Blog #28: The End (Not)
- Kailyn Robert
- Feb 28, 2019
- 3 min read
Today is Feb 28. We’re not in a leap year, folks (which, fun fact, always coincide with presidential election years in the United States), which means that with this blog post, I am completing my Feb challenge of writing a post every single day. I did it!
Thank you to anyone who’s followed along regularly, and to anyone who just stopped by every now and then to read a post or two. I didn’t write these posts for you, but I’m glad you came along on my journey anyway.
Looking back, that’s the best way to describe this challenge— a journey. Beginning without any knowledge or experience of blogging, I was able to start with no expectations of myself, which was a liberating experience. I wrote each blog post for myself, as a means of reflection on my own experiences, interactions, feelings, changes, and more. In many ways, this blog challenge was a vehicle for personal growth, catalyzed by the self-reflection it necessitated on a daily basis.
Going in without any expectations for myself also allowed (or perhaps more accurately, forced) me, for one of the first times in my life, to be satisfied with my own mediocrity at times. I knew it would be impossible to write a life-changing blog post every single day, as that’s not an accurate reflection of real life, which required me to be content with what may be deemed as sub-par content. Even when my posts were short or not well thought-out, the fact that I still wrote one was enough. Simply doing it was enough. Now, at the end of a month, I’m proud to say that I did it.
I had two explicit goals that I wanted to accomplish with this challenge to myself. First of all, I just wanted a challenge! It was an intentional test to my discipline, and a means of proving something to myself. It is empowering to put yourself up to something difficult and hold yourself accountable to face that task, and seeing as my only explicit goal for my semester here in India has been to grow as a person, this was a very distinct way in which I felt I could manifest that change. (I’m naturally a pretty goals-oriented person. I want something I can measure, or something I can achieve, which is hard for a goal like personal growth. This blogging challenge was a way in which I could somehow measure my progress, which keeps me motivated.)

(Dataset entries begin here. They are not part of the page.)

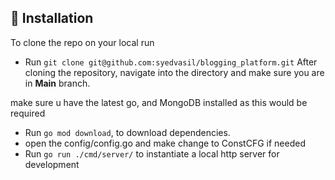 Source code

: 
## 🔧 Installation
To clone the repo on your local run
- Run `git clone git@github.com:syedvasil/blogging_platform.git`
After cloning the repository, navigate into the directory and make sure you are in **Main** branch.

make sure u have the latest go, and MongoDB installed as this would be required  
- Run `go mod download`, to download dependencies.
- open the config/config.go and make change to ConstCFG if needed 
- Run `go run ./cmd/server/` to instantiate a local http server for development 



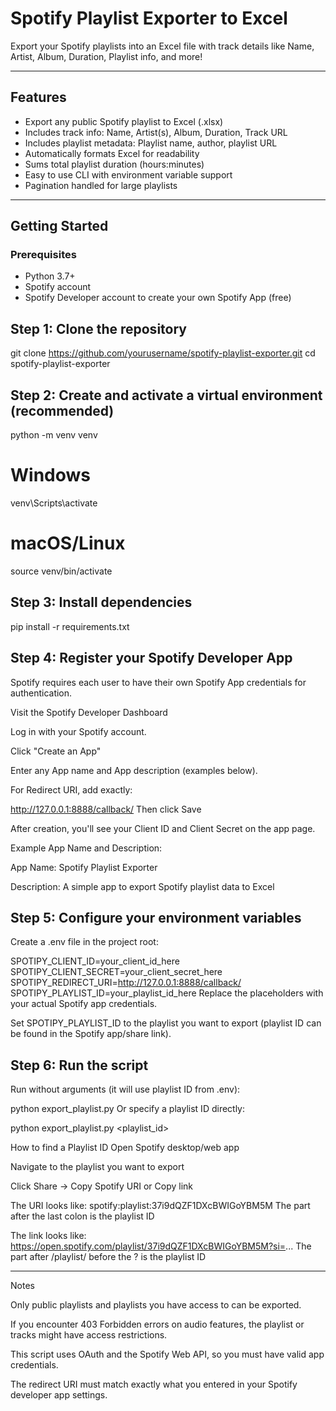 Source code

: # Spotify Playlist Exporter to Excel

Export your Spotify playlists into an Excel file with track details like Name, Artist, Album, Duration, Playlist info, and more!

---

## Features

- Export any public Spotify playlist to Excel (.xlsx)  
- Includes track info: Name, Artist(s), Album, Duration, Track URL  
- Includes playlist metadata: Playlist name, author, playlist URL  
- Automatically formats Excel for readability  
- Sums total playlist duration (hours:minutes)  
- Easy to use CLI with environment variable support  
- Pagination handled for large playlists  

---

## Getting Started

### Prerequisites

- Python 3.7+  
- Spotify account  
- Spotify Developer account to create your own Spotify App (free)  

## Step 1: Clone the repository

git clone https://github.com/yourusername/spotify-playlist-exporter.git
cd spotify-playlist-exporter

## Step 2: Create and activate a virtual environment (recommended)

python -m venv venv
# Windows
venv\Scripts\activate
# macOS/Linux
source venv/bin/activate

## Step 3: Install dependencies

pip install -r requirements.txt

## Step 4: Register your Spotify Developer App
Spotify requires each user to have their own Spotify App credentials for authentication.

Visit the Spotify Developer Dashboard

Log in with your Spotify account.

Click "Create an App"

Enter any App name and App description (examples below).

For Redirect URI, add exactly:


http://127.0.0.1:8888/callback/
Then click Save

After creation, you'll see your Client ID and Client Secret on the app page.

Example App Name and Description:

App Name: Spotify Playlist Exporter

Description: A simple app to export Spotify playlist data to Excel

## Step 5: Configure your environment variables
Create a .env file in the project root:


SPOTIPY_CLIENT_ID=your_client_id_here
SPOTIPY_CLIENT_SECRET=your_client_secret_here
SPOTIPY_REDIRECT_URI=http://127.0.0.1:8888/callback/
SPOTIPY_PLAYLIST_ID=your_playlist_id_here
Replace the placeholders with your actual Spotify app credentials.

Set SPOTIPY_PLAYLIST_ID to the playlist you want to export (playlist ID can be found in the Spotify app/share link).

## Step 6: Run the script
Run without arguments (it will use playlist ID from .env):


python export_playlist.py
Or specify a playlist ID directly:


python export_playlist.py <playlist_id>

How to find a Playlist ID
Open Spotify desktop/web app

Navigate to the playlist you want to export

Click Share → Copy Spotify URI or Copy link

The URI looks like: spotify:playlist:37i9dQZF1DXcBWIGoYBM5M
The part after the last colon is the playlist ID

The link looks like: https://open.spotify.com/playlist/37i9dQZF1DXcBWIGoYBM5M?si=...
The part after /playlist/ before the ? is the playlist ID

---

Notes

Only public playlists and playlists you have access to can be exported.

If you encounter 403 Forbidden errors on audio features, the playlist or tracks might have access restrictions.

This script uses OAuth and the Spotify Web API, so you must have valid app credentials.

The redirect URI must match exactly what you entered in your Spotify developer app settings.
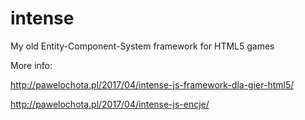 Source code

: # intense
My old Entity-Component-System framework for HTML5 games

More info: 

http://pawelochota.pl/2017/04/intense-js-framework-dla-gier-html5/

http://pawelochota.pl/2017/04/intense-js-encje/

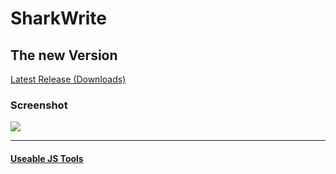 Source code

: # SharkWrite
## The new Version

[Latest Release (Downloads)](https://github.com/Sharkbyteprojects/SharkWrite-new/releases/v3.0.0)

### Screenshot

![](https://user-images.githubusercontent.com/40953479/70469948-52050c80-1aca-11ea-821a-73705c75c798.png)

---

#### [Useable JS Tools](https://gist.github.com/Sharkbyteprojects/d40cee9c0300712ac57eba8ab6464d35) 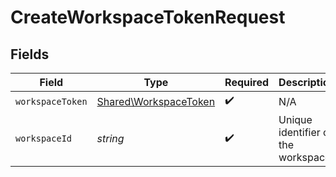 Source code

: # CreateWorkspaceTokenRequest


## Fields

| Field                                                          | Type                                                           | Required                                                       | Description                                                    |
| -------------------------------------------------------------- | -------------------------------------------------------------- | -------------------------------------------------------------- | -------------------------------------------------------------- |
| `workspaceToken`                                               | [Shared\WorkspaceToken](../../Models/Shared/WorkspaceToken.md) | :heavy_check_mark:                                             | N/A                                                            |
| `workspaceId`                                                  | *string*                                                       | :heavy_check_mark:                                             | Unique identifier of the workspace.                            | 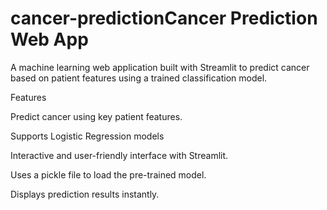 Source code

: # cancer-predictionCancer Prediction Web App

A machine learning web application built with Streamlit to predict cancer based on patient features using a trained classification model.

Features

Predict cancer using key patient features.

Supports Logistic Regression models 

Interactive and user-friendly interface with Streamlit.

Uses a pickle file to load the pre-trained model.

Displays prediction results instantly.

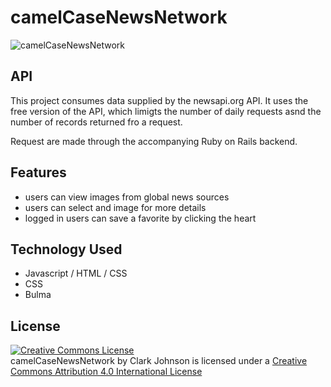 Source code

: # camelCaseNewsNetwork

![camelCaseNewsNetwork](./img/ScreenShot.png)

## API

This project consumes data supplied by the newsapi.org API. It uses the free version of the API, which limigts the number of daily requests asnd the number of records returned fro a request.

Request are made through the accompanying Ruby on Rails backend.

## Features

- users can view images from global news sources
- users can select and image for more details
- logged in users can save a favorite by clicking the heart

## Technology Used

- Javascript / HTML / CSS
- CSS
- Bulma

## License

<a rel="license" href="http://creativecommons.org/licenses/by/4.0/"><img alt="Creative Commons License" style="border-width:0" src="https://i.creativecommons.org/l/by/4.0/88x31.png" /></a><br /><span xmlns:dct="http://purl.org/dc/terms/" property="dct:title">camelCaseNewsNetwork</span> by <span xmlns:cc="http://creativecommons.org/ns#" property="cc:attributionName">Clark Johnson</span> is licensed under a <a rel="license" href="http://creativecommons.org/licenses/by/4.0/">Creative Commons Attribution 4.0 International License</a>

Secondly, I wanted a challenge that would help me to be more present during my time here in India, specifically through reflecting on myself and my day-to-day experiences. Even on days when I felt like nothing entirely significant happened, the necessity of writing a blog post led me to reflect on my day, and even if my post ended up being silly or seemingly insignificant, at least it was still an accurate representation of my day and my experiences. On the contrary, on days where I had important experiences or significant conversations that led to revelations, writing a blog post about it helped me to process my own thoughts and feelings, which has been an amazing experience that has also led to major personal growth. As I continued to write about these personal topics, I think that my blog also became more honest over the course of the month. Essentially, it has become my diary which anyone in the world can read. That’s intimidating, but it’s also liberating.
So… what now? Feb is over, and I successfully completed my initial challenge. I’m celebrating for myself! This was not always an easy thing to do, but I did it anyway. I am proud of myself, and I think rightfully so, but I am also ready for more. So… consider this my official announcement that I have extended this personal challenge for a year. Regardless of my location, my schedule, or whatever life throws at me, I am going to try to write a blog post every single day for a year straight. As of now I’m 28 days in… only 337 more days, 337 more blog posts, to go. I’m on my way.